Nepal being such a diverse country in terms of geography and culture, it was very important for the designers to choose the concepts for the crown that represented all of Nepal and all of the Nepali people. They could not be biased in making a crown which would be presented in a pageant where contestants from all over Nepal participated. However, the designers were also aware that there were only a certain number of elements that could fit into the crown. The designers spent long hours discussing designs and elements that could go into the crown and then filtering those concepts to pick out the most significant. 

Designs such as tourists visiting the temples of Kathmandu, the khukuri, the one-horned rhino and the Kumari were elements that were discussed but eventually left out. After designing the crown, R.B. Diamond Jewellers decided what stones and metals were to be used in the crown. Given such a prestigious project, they spared no expense on making the crown the grandest of them all. Some of the precious stones had to be imported, but the central piece, the royal blue Kyanite was mined and cut in Nepal itself. Each of the three crowns for the Miss Nepal World, Miss Nepal Earth and Miss Nepal International has a Kyanite in the center of crown. Among the over 2000 other precious and semi-precious stones that were set in the crown were diamonds, ruby, emerald and sapphire. 

Once the designing part was over, R.B Diamond Jewellers prepared to turn it into reality. It was important to keep the design flexible as it was not certain that all the concepts would fit in as a large number of metals and elements were involved in making the crown. Three teams of nine craftsmen each were involved in the actual making of the crown. A structural team gave the crown the desired shape. A stone setting team placed the precious stones and diamonds on the crown. And a polishing team gave the crown its final glitter. 

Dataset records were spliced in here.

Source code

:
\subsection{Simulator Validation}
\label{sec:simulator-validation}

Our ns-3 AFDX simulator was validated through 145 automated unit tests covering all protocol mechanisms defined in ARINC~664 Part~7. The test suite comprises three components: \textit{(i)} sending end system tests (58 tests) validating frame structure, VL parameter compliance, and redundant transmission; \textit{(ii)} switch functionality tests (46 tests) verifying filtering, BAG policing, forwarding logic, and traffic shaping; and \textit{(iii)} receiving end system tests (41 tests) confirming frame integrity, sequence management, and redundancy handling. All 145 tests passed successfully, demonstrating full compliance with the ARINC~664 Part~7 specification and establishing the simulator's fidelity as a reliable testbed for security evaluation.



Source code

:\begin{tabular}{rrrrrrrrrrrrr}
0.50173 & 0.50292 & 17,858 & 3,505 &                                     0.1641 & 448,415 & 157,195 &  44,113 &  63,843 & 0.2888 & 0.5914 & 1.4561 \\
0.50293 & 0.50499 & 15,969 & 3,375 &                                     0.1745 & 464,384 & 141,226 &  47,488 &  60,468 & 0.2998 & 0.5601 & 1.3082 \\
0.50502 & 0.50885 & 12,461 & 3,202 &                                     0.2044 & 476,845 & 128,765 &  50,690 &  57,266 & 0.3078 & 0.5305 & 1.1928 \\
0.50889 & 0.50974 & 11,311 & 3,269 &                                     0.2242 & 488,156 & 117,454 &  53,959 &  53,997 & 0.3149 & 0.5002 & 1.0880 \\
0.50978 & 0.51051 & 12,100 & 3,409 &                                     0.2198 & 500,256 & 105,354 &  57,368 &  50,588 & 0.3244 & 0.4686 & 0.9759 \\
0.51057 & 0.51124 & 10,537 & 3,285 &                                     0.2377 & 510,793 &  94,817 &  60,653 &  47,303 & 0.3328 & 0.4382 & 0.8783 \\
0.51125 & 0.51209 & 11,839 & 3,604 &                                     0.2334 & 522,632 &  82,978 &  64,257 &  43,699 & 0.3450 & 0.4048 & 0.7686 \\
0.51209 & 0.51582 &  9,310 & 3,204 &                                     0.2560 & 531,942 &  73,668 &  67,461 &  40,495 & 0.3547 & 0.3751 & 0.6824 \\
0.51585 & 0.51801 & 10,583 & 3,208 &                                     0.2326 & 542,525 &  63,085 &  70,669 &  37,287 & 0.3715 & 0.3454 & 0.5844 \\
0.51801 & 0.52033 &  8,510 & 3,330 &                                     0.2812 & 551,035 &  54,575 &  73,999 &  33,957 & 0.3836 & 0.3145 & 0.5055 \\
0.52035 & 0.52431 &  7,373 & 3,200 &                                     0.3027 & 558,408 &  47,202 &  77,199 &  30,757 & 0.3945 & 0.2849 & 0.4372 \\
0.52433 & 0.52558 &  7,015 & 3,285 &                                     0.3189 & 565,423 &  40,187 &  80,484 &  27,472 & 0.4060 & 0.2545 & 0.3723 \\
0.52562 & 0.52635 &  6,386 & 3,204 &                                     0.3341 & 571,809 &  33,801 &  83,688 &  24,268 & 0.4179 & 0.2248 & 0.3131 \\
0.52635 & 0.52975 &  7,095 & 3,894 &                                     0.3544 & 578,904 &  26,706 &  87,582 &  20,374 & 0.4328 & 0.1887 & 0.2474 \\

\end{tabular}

In the final stage of the making of the crown, R.B. Diamond Jewellers had to decide if they were to use rhodium polish or gold plating. They decided to use both. Gold plating was applied on the entire crown except for the frames of the crown which were given the rhodium treatment to resemble the snow of the mountains. After the crowning of Asmi Shrestha as the new Miss Nepal 2016, R.B. Diamond Jewellers were elated as The Hidden Treasure, the organizers of Miss Nepal, had insisted that the crown should be comfortable and easy to wear; and they had achieved that goal. Riken Maharjan describes the unusual method that was used to accomplish this feat:”We used a bucket. An expanding shape of the bucket was the closest resemblance we could think of to the shape of a human head. Therefore, we structured the crown around a bucket to give it the appropriate shape and size.”